Let me start off by stating, I do not expect that I will often use top end specs of an R3 or R1 camera. Heck, for the R5, I do use the 20 fps, but I do not fill the buffer, it is for a few second bursts.
That said, some speculation I have seen really has me wondering about the R1. The speculation is high FPS and high MPs. But, that equates to high data throughput. So, I ran some numbers starting with theoretical max write speeds of CFExpress cards (~1400 MB/sec of actual cards and 2 GB/sec for Type B). But, then I got to thinking no card ever performs as well as rated. So, I played with Bryan's data of # pictures before hitting the buffer on the R5. Based on the numbers, I get the R5 buffer being 4-6 GB, but the write speed of the ProGrade Cobalt card he used only being ~500 MB/sec, or 1/3 of its rated 1500 MB/sec.
This made me look online, and I did find this article. First, the difference among cards is impressive, even different capacities (Sandisk, looking at you). They published time to clear the buffer on the R5, not MB/sec, but they estimate the buffer to be 2 GB and 4-8 seconds to clear gives the write times to the cards would be 250-500 MB/sec. Way off of the spec. (BTW, they also got very different results to Bryan in terms of pictures to fill buffer, so, something is inconsistent between these tests).
Their write speeds using a card reader were 450-800 MB/sec. Again, way off the spec, but at least getting closer.
So, I have always known cards perform at less than their max spec. However, usually they are 50-75% of that spec, not 15 to 33%.
CFExpress, still better than SD UHS II (which are typically ~180-200 MB/sec), but they are not functioning nearly as well as is being widely assumed.
I assume with the R1, Canon will want to have something similar to the 1DXIII where it doesn't hit a buffer (rated at >1000 RAW images).
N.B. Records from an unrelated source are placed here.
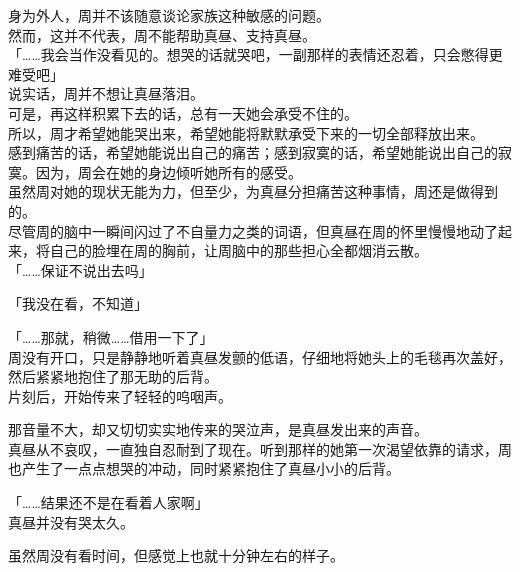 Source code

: 身为外人，周并不该随意谈论家族这种敏感的问题。\\

然而，这并不代表，周不能帮助真昼、支持真昼。\\

「……我会当作没看见的。想哭的话就哭吧，一副那样的表情还忍着，只会憋得更难受吧」\\

说实话，周并不想让真昼落泪。\\

可是，再这样积累下去的话，总有一天她会承受不住的。\\

所以，周才希望她能哭出来，希望她能将默默承受下来的一切全部释放出来。\\

感到痛苦的话，希望她能说出自己的痛苦；感到寂寞的话，希望她能说出自己的寂寞。因为，周会在她的身边倾听她所有的感受。\\

虽然周对她的现状无能为力，但至少，为真昼分担痛苦这种事情，周还是做得到的。\\

尽管周的脑中一瞬间闪过了不自量力之类的词语，但真昼在周的怀里慢慢地动了起来，将自己的脸埋在周的胸前，让周脑中的那些担心全都烟消云散。\\

「……保证不说出去吗」

「我没在看，不知道」

「……那就，稍微……借用一下了」\\

周没有开口，只是静静地听着真昼发颤的低语，仔细地将她头上的毛毯再次盖好，然后紧紧地抱住了那无助的后背。\\

片刻后，开始传来了轻轻的呜咽声。

那音量不大，却又切切实实地传来的哭泣声，是真昼发出来的声音。\\

真昼从不哀叹，一直独自忍耐到了现在。听到那样的她第一次渴望依靠的请求，周也产生了一点点想哭的冲动，同时紧紧抱住了真昼小小的后背。\\

\vspace{2\baselineskip}

「……结果还不是在看着人家啊」\\

真昼并没有哭太久。

虽然周没有看时间，但感觉上也就十分钟左右的样子。\\

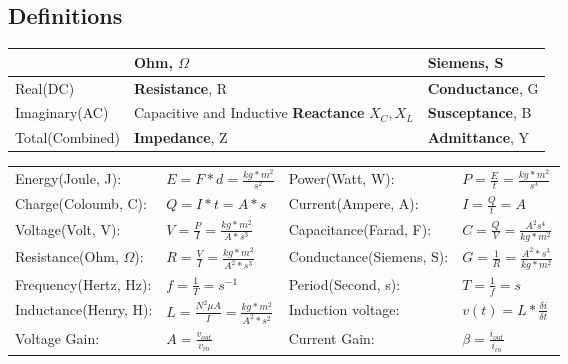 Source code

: \subsection{Definitions}
\begin{tabular}{| l | l | l |}
\hline
& Ohm, $\Omega$ & Siemens, S \\ \hline
Real(DC) & \textbf{Resistance}, R & \textbf{Conductance}, G \\
\hline
Imaginary(AC) & Capacitive and Inductive \textbf{Reactance} $X_C, X_L$ 
& \textbf{Susceptance}, B \\ 
\hline
Total(Combined)& \textbf{Impedance}, Z & \textbf{Admittance}, Y \\ 
\hline
\end{tabular}
\newline
\noindent
\begin{tabularx}{\textwidth}{@{} 
p{} 
p{} 
p{} 
p{} @{}}
Energy(Joule, J):           & $ E = F * d = \frac{kg*m^2}{s^2}$
& Power(Watt, W):           & $ P = \frac{E}{t} = \frac{kg*m^2}{s^3}$\\
Charge(Coloumb, C):         & $ Q = I * t = A*s $
& Current(Ampere, A):       & $ I = \frac{Q}{t} = A$\\
Voltage(Volt, V):           & $ V = \frac{P}{I} = \frac{kg*m^2}{A*s^3}$
& Capacitance(Farad, F):    & $ C = \frac{Q}{V} = \frac{A^2s^4}{kg*m^2}$\\
Resistance(Ohm, $\Omega$):  & $ R = \frac{V}{I} = \frac{kg*m^2}{A^2*s^3}$
& Conductance(Siemens, S):  & $ G = \frac{1}{R} = \frac{A^2*s^3}{kg*m^2}$\\
Frequency(Hertz, Hz):       & $ f = \frac{1}{T} = s^{-1}$
& Period(Second, s):        & $ T = \frac{1}{f} = s$\\
Inductance(Henry, H):       & $ L = \frac{N^2 \mu A}{I} = \frac{kg*m^2}{A^2*s^2}$
& Induction voltage:        & $ v(t) = L*\frac{\delta i}{\delta t} $\\
Voltage Gain:               & $ A = \frac{v_{out}}{v_{in}}$
& Current Gain:             & $ \beta = \frac{i_{out}}{i_{in}} $ 
\end{tabularx}

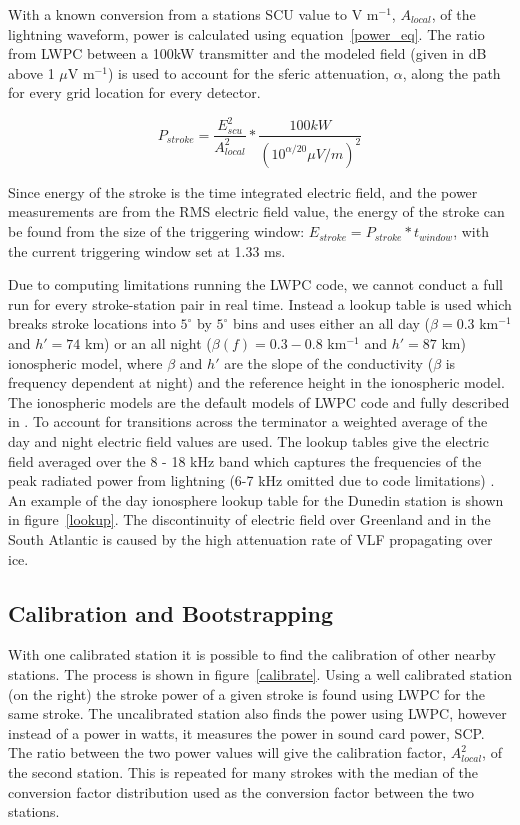 \documentclass[12pt]{article}
\begin{document}
With a known conversion from a stations SCU value to V m$^{-1}$, $A_{local}$, of the lightning waveform, power is calculated using equation~\ref{power_eq}. The ratio from LWPC between a 100kW transmitter and the modeled field (given in dB above 1 $\mu$V m$^{-1}$) is used to account for the sferic attenuation, $\alpha$, along the path for every grid location for every detector.

\begin{equation}
P_{stroke}=\frac{E_{scu}^2}{A_{local}^2} * \frac{100kW}{(10^{\alpha/20}\mu V/m)^2}
\label{power_eq}
\end{equation}

Since energy of the stroke is the time integrated electric field, and the power measurements are from the RMS electric field value, the energy of the stroke can be found from the size of the triggering window: $E_{stroke}=P_{stroke} * t_{window}$, with the current triggering window set at 1.33 ms.

Due to computing limitations running the LWPC code, we cannot conduct a full run for every stroke-station pair in real time. Instead a lookup table is used which breaks stroke locations into $5^{\circ}$ by $5^{\circ}$ bins and uses either an all day ($\beta=0.3$ km$^{-1}$ and $h'=74$ km) or an all night ($\beta(f)=0.3-0.8$ km$^{-1}$ and $h'=87$ km) ionospheric model, where $\beta$ and $h'$ are the slope of the conductivity ($\beta$ is frequency dependent at night) and the reference height in the ionospheric model. The ionospheric models are the default models of LWPC code and fully described in \citet{Ferguson1998}.  To account for transitions across the terminator a weighted average of the day and night electric field values are used. The lookup tables give the electric field averaged over the 8 - 18 kHz band which captures the frequencies of the peak radiated power from lightning (6-7 kHz omitted due to code limitations) \citep{Volland1995}. An example of the day ionosphere lookup table for the Dunedin station is shown in figure~\ref{lookup}. The discontinuity of electric field over Greenland and in the South Atlantic is caused by the high attenuation rate of VLF propagating over ice.

\subsection{Calibration and Bootstrapping}

With one calibrated station it is possible to find the calibration of other nearby stations. The process is shown in figure~\ref{calibrate}. Using a well calibrated station (on the right) the stroke power of a given stroke is found using LWPC for the same stroke. The uncalibrated station also finds the power using LWPC, however instead of a power in watts, it measures the power in sound card power, SCP. The ratio between the two power values will give the calibration factor, $A_{local}^2$, of the second station. This is repeated for many strokes with the median of the conversion factor distribution used as the conversion factor between the two stations.
\end{document}
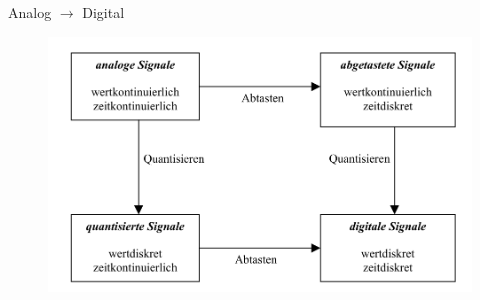 \documentclass[xcolor=dvipsnames,aspectratio=169]{beamer}
\begin{document}
\begin{frame}{Analog $\to$ Digital}
\vspace{-.74cm}
	\begin{figure}
	\centering
	\includegraphics[scale=0.28]{adda}
	\end{figure}
\end{frame}
\end{document}
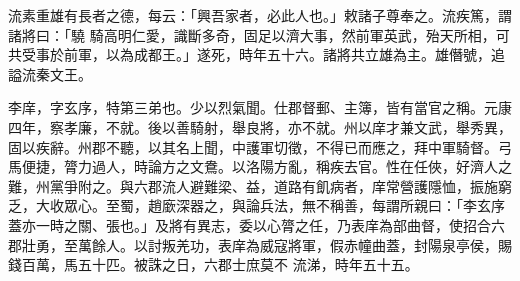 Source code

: \begin{pinyinscope}
 流素重雄有長者之德，每云：「興吾家者，必此人也。」敕諸子尊奉之。流疾篤，謂諸將曰：「驍
 騎高明仁愛，識斷多奇，固足以濟大事，然前軍英武，殆天所相，可共受事於前軍，以為成都王。」遂死，時年五十六。諸將共立雄為主。雄僭號，追謚流秦文王。



 李庠，字玄序，特第三弟也。少以烈氣聞。仕郡督郵、主簿，皆有當官之稱。元康四年，察孝廉，不就。後以善騎射，舉良將，亦不就。州以庠才兼文武，舉秀異，固以疾辭。州郡不聽，以其名上聞，中護軍切徵，不得已而應之，拜中軍騎督。弓馬便捷，膂力過人，時論方之文鴦。以洛陽方亂，稱疾去官。性在任俠，好濟人之難，州黨爭附之。與六郡流人避難梁、益，道路有飢病者，庠常營護隱恤，振施窮
 乏，大收眾心。至蜀，趙廞深器之，與論兵法，無不稱善，每謂所親曰：「李玄序蓋亦一時之關、張也。」及將有異志，委以心膂之任，乃表庠為部曲督，使招合六郡壯勇，至萬餘人。以討叛羌功，表庠為威寇將軍，假赤幢曲蓋，封陽泉亭侯，賜錢百萬，馬五十匹。被誅之日，六郡士庶莫不
 流涕，時年五十五。



\end{pinyinscope} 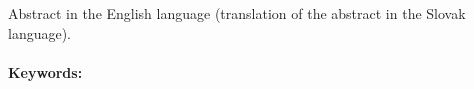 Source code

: \documentclass[12pt, oneside]{book}  %
\begin{document}
Abstract in the English language (translation of the abstract in the
Slovak language).


\paragraph*{Keywords:} 


%
%
%




\cleardoublepage
\tableofcontents



\listoffigures
\listoftables


\mainmatter
\pagestyle{headings}


 









\newpage	

\backmatter

\thispagestyle{empty}
\clearpage
{}

 



%



\end{document}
But the 1DXIII is only moving ~600 MB/sec with its 20 MB sensor to do that. Canon can not go much higher in MPs before they run into limitations of the actual write speeds to CFExpress cards. Which means one element we may be waiting on a high MP/high frame rate camera is improvements to CFExpress cards. Specifically, looks like current CFexpress Type B cards are PCIe 3.0 x2 lanes and is currently maxed out at 2 GB/sec. Type C (similar in size to old CF cards) with PCIe 3.0 x4 lanes can do up to 4 GB/sec eventually and I saw reference to PCIe 4.0 is eventually coming. But, that also means, if you want the top end specs, we'll likely be looking at new cards.